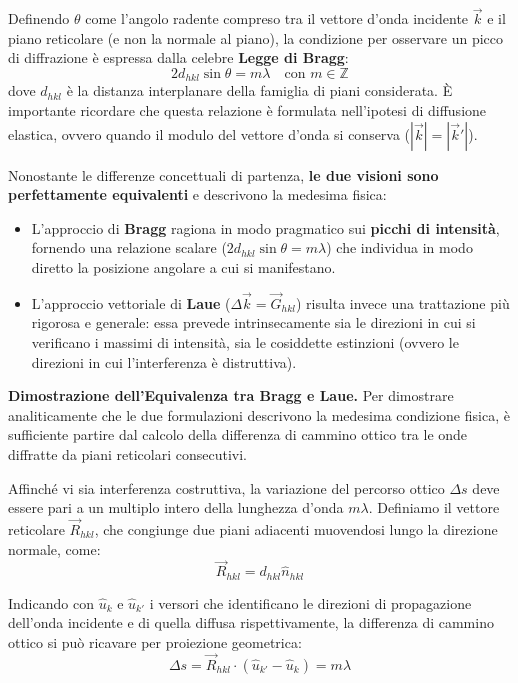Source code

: Definendo \( \theta \) come l'angolo radente compreso tra il vettore d'onda incidente \( \vec{k} \) e il piano reticolare (e non la normale al piano), la condizione per osservare un picco di diffrazione è espressa dalla celebre \textbf{Legge di Bragg}:
\begin{equation}
    2d_{hkl} \sin\theta = m\lambda \quad \text{con } m \in \mathbb{Z}
\end{equation}
dove \( d_{hkl} \) è la distanza interplanare della famiglia di piani considerata. È importante ricordare che questa relazione è formulata nell'ipotesi di diffusione elastica, ovvero quando il modulo del vettore d'onda si conserva (\( |\vec{k}| = |\vec{k}'| \)).

Nonostante le differenze concettuali di partenza, \textbf{le due visioni sono perfettamente equivalenti} e descrivono la medesima fisica:
\begin{itemize}
    \item L'approccio di \textbf{Bragg} ragiona in modo pragmatico sui \textbf{picchi di intensità}, fornendo una relazione scalare (\( 2d_{hkl}\sin\theta = m\lambda \)) che individua in modo diretto la posizione angolare a cui si manifestano.
    \item L'approccio vettoriale di \textbf{Laue} (\( \Delta\vec{k} = \vec{G}_{hkl} \)) risulta invece una trattazione più rigorosa e generale: essa prevede intrinsecamente sia le direzioni in cui si verificano i massimi di intensità, sia le cosiddette estinzioni (ovvero le direzioni in cui l'interferenza è distruttiva).
\end{itemize}


\textbf{Dimostrazione dell'Equivalenza tra Bragg e Laue.} Per dimostrare analiticamente che le due formulazioni descrivono la medesima condizione fisica, è sufficiente partire dal calcolo della differenza di cammino ottico tra le onde diffratte da piani reticolari consecutivi. 

Affinché vi sia interferenza costruttiva, la variazione del percorso ottico \( \Delta s \) deve essere pari a un multiplo intero della lunghezza d'onda \( m\lambda \). Definiamo il vettore reticolare \( \vec{R}_{hkl} \), che congiunge due piani adiacenti muovendosi lungo la direzione normale, come:
\begin{equation}
    \vec{R}_{hkl} = d_{hkl}\hat{n}_{hkl}
\end{equation}

Indicando con \( \hat{u}_{k} \) e \( \hat{u}_{k'} \) i versori che identificano le direzioni di propagazione dell'onda incidente e di quella diffusa rispettivamente, la differenza di cammino ottico si può ricavare per proiezione geometrica:
\begin{equation}
    \Delta s = \vec{R}_{hkl} \cdot (\hat{u}_{k'} - \hat{u}_{k}) = m\lambda
\end{equation}

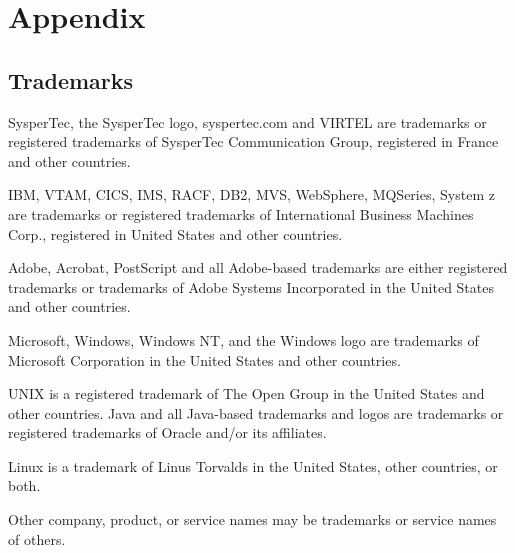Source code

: \documentclass[letterpaper,10pt,english]{sphinxmanual}
\begin{document}
\chapter{Appendix}
\label{\detokenize{connectivity_guide:appendix}}

\section{Trademarks}
\label{\detokenize{connectivity_guide:trademarks}}
SysperTec, the SysperTec logo, syspertec.com and VIRTEL are trademarks or registered trademarks of SysperTec
Communication Group, registered in France and other countries.

IBM, VTAM, CICS, IMS, RACF, DB2, MVS, WebSphere, MQSeries, System z are trademarks or registered trademarks of
International Business Machines Corp., registered in United States and other countries.

Adobe, Acrobat, PostScript and all Adobe-based trademarks are either registered trademarks or trademarks of Adobe
Systems Incorporated in the United States and other countries.

Microsoft, Windows, Windows NT, and the Windows logo are trademarks of Microsoft Corporation in the United States
and other countries.

UNIX is a registered trademark of The Open Group in the United States and other countries.
Java and all Java-based trademarks and logos are trademarks or registered trademarks of Oracle and/or its affiliates.

Linux is a trademark of Linus Torvalds in the United States, other countries, or both.

Other company, product, or service names may be trademarks or service names of others.



\renewcommand{\indexname}{Index}
\printindex
\end{document}
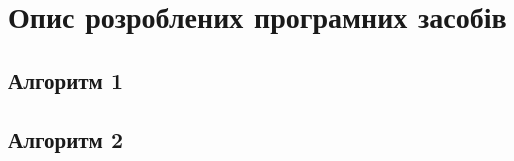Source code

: \newpage
\section{Опис розроблених програмних засобів}
\subsection{Алгоритм 1}
\subsection{Алгоритм 2}
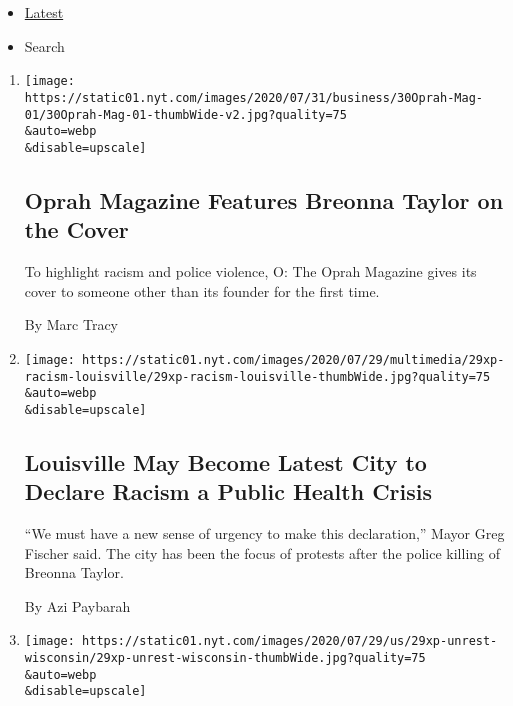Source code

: \begin{itemize}
\tightlist
\item
  \protect\hyperlink{stream-panel}{Latest}
\item
  Search
\end{itemize}

\begin{enumerate}
\def\labelenumi{\arabic{enumi}.}
\item
  \href{/2020/07/30/business/media/oprah-magazine-breonna-taylor-cover.html}{}

  \texttt{[image: https://static01.nyt.com/images/2020/07/31/business/30Oprah-Mag-01/30Oprah-Mag-01-thumbWide-v2.jpg?quality=75\\\&auto=webp\\\&disable=upscale]}

  \hypertarget{oprah-magazine-features-breonna-taylor-on-the-cover}{%
  \subsection{Oprah Magazine Features Breonna Taylor on the
  Cover}\label{oprah-magazine-features-breonna-taylor-on-the-cover}}

  To highlight racism and police violence, O: The Oprah Magazine gives
  its cover to someone other than its founder for the first time.

  By Marc Tracy
\item
  \href{/2020/07/30/us/louisville-racism-crisis.html}{}

  \texttt{[image: https://static01.nyt.com/images/2020/07/29/multimedia/29xp-racism-louisville/29xp-racism-louisville-thumbWide.jpg?quality=75\\\&auto=webp\\\&disable=upscale]}

  \hypertarget{louisville-may-become-latest-city-to-declare-racism-a-public-health-crisis}{%
  \subsection{Louisville May Become Latest City to Declare Racism a
  Public Health
  Crisis}\label{louisville-may-become-latest-city-to-declare-racism-a-public-health-crisis}}

  ``We must have a new sense of urgency to make this declaration,''
  Mayor Greg Fischer said. The city has been the focus of protests after
  the police killing of Breonna Taylor.

  By Azi Paybarah
\item
  \href{/2020/07/29/us/wisconsin-tim-carpenter-attacked.html}{}

  \texttt{[image: https://static01.nyt.com/images/2020/07/29/us/29xp-unrest-wisconsin/29xp-unrest-wisconsin-thumbWide.jpg?quality=75\\\&auto=webp\\\&disable=upscale]}


\end{enumerate}
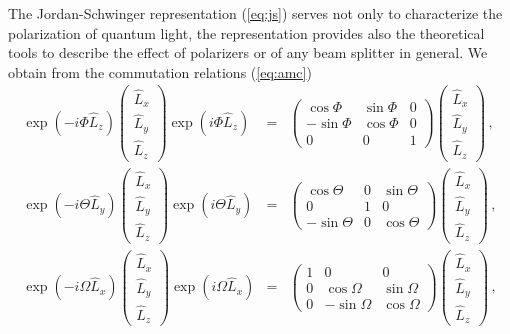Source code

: \documentclass[12pt,amsmath,amssymb]{article}
\numberwithin{equation}{section}
\begin{document}
The Jordan-Schwinger representation (\ref{eq:js}) serves not only
to characterize the polarization of quantum light, the
representation provides also the theoretical tools to describe
the effect of polarizers or of any beam splitter in general. We
obtain from the commutation relations (\ref{eq:amc})
\begin{eqnarray}
\exp(-i\Phi\hat{L}_z) \left(
    \begin{array}{c}
     \hat{L}_x \\
     \hat{L}_y \\
     \hat{L}_z
    \end{array}
\right) \exp(i\Phi\hat{L}_z) &=& \left(
    \begin{array}{ccc}
      \cos\Phi & \sin\Phi & 0\\
      -\sin\Phi & \cos\Phi & 0\\
      0 & 0 & 1
    \end{array}
\right) \left(
    \begin{array}{c}
     \hat{L}_x \\
     \hat{L}_y \\
     \hat{L}_z
    \end{array}
\right)\,, \nonumber\\
\exp(-i\Theta\hat{L}_y) \left(
    \begin{array}{c}
     \hat{L}_x \\
     \hat{L}_y \\
     \hat{L}_z
    \end{array}
\right) \exp(i\Theta\hat{L}_y) &=& \left(
    \begin{array}{ccc}
      \cos\Theta & 0 & \sin\Theta\\
      0 & 1 & 0\\
      -\sin\Theta & 0 & \cos\Theta
    \end{array}
\right) \left(
    \begin{array}{c}
     \hat{L}_x \\
     \hat{L}_y \\
     \hat{L}_z
    \end{array}
\right)\,, \nonumber\\
\exp(-i\Omega\hat{L}_x) \left(
    \begin{array}{c}
     \hat{L}_x \\
     \hat{L}_y \\
     \hat{L}_z
    \end{array}
\right) \exp(i\Omega\hat{L}_x) &=& \left(
    \begin{array}{ccc}
      1 & 0 & 0\\
      0 & \cos\Omega & \sin\Omega\\
      0 & -\sin\Omega & \cos\Omega
    \end{array}
\right) \left(
    \begin{array}{c}
     \hat{L}_x \\
     \hat{L}_y \\
     \hat{L}_z
    \end{array}
\right)\,,
\label{eq:poincarerot}
\end{eqnarray}
\end{document}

DESCRIPTION OF THE TASK
Copy out every line from the records that has the word "fisica".

OUTPUT OF THE EXERCISE
Nonostante le differenze concettuali di partenza, \textbf{le due visioni sono perfettamente equivalenti} e descrivono la medesima fisica:
\textbf{Dimostrazione dell'Equivalenza tra Bragg e Laue.} Per dimostrare analiticamente che le due formulazioni descrivono la medesima condizione fisica, è sufficiente partire dal calcolo della differenza di cammino ottico tra le onde diffratte da piani reticolari consecutivi. 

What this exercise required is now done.